Parte de nossa elite especializou-se na arte da simbiose com o Estado. Quando não está no poder, está ao lado dele. E quando perde uma eleição, ganha uma licitação. O país é um exemplo de como a herança de uma elite aristocrática pode atravessar gerações sem jamais sair de cena.
Diferentemente das elites europeias, que aprenderam a ceder espaço sob a pressão de revoluções e guilhotinas, a brasileira adaptou-se aos novos tempos refinando seu controle. Tornou-se banqueira, tecnocrata, lobista e acionista do próprio privilégio. Tornou-se tudo, mas raramente republicana. Mudou de nome sem mudar sua natureza.
É uma dinastia não coroada, pois o trono é o próprio Estado. Um Estado que, longe de ser um árbitro neutro, costuma atuar como um sócio discreto das castas do topo, oferecendo infraestrutura legal, institucional e legitimação ideológica para garantir sua longevidade.

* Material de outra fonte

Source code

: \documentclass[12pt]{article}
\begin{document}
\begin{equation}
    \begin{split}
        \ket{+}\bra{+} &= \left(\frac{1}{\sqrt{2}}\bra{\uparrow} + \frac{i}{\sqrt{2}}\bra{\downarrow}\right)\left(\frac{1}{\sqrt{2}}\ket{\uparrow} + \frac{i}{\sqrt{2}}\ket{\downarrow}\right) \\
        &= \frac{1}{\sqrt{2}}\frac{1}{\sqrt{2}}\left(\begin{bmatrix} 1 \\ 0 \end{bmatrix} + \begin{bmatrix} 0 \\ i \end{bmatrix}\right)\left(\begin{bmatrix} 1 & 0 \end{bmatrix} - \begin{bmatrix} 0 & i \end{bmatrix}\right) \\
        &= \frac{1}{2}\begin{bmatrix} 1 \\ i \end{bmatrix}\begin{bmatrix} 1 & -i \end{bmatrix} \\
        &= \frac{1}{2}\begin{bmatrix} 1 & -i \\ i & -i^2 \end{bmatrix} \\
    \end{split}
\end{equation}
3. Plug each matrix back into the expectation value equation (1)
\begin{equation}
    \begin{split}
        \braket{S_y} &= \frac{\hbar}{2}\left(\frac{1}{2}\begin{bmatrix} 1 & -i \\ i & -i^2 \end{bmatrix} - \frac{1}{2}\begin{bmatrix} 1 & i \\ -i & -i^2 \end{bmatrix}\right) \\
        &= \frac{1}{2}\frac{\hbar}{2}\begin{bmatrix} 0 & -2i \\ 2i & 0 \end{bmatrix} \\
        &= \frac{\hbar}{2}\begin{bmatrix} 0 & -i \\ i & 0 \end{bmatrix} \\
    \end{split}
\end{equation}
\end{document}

O primeiro pilar que a sustenta é a riqueza herdada, que assegura a concentração de capital nas mãos de um número ínfimo de famílias, tornando o poder econômico menos resultado de acúmulo produtivo e mais expressão de um traço genético.
Trata-se de um capital que não precisa disputar o presente, porque já venceu no passado. E, ao ser transmitido aos herdeiros, torna-os vencedores por antecipação, financiados por um passado que continua lucrando no presente, sem que seja feito um esforço equivalente.
O segundo são os mecanismos institucionais de autopreservação. Um sistema composto por engrenagens jurídicas, tributárias e políticas, desenhadas para proteger esse patrimônio. Isso se materializa, por exemplo, em subsídios para os ricos e em um imposto sobre heranças muito abaixo da média da OCDE.
Por fim, há o encobrimento ideológico das regalias da nobreza… e, acreditem, talvez seja o mais insidioso dos pilares. Trata-se de um discurso meritocrático sedutor, capaz de transformar vantagens em façanhas pessoais, e trajetórias previsíveis em sinais de genialidade.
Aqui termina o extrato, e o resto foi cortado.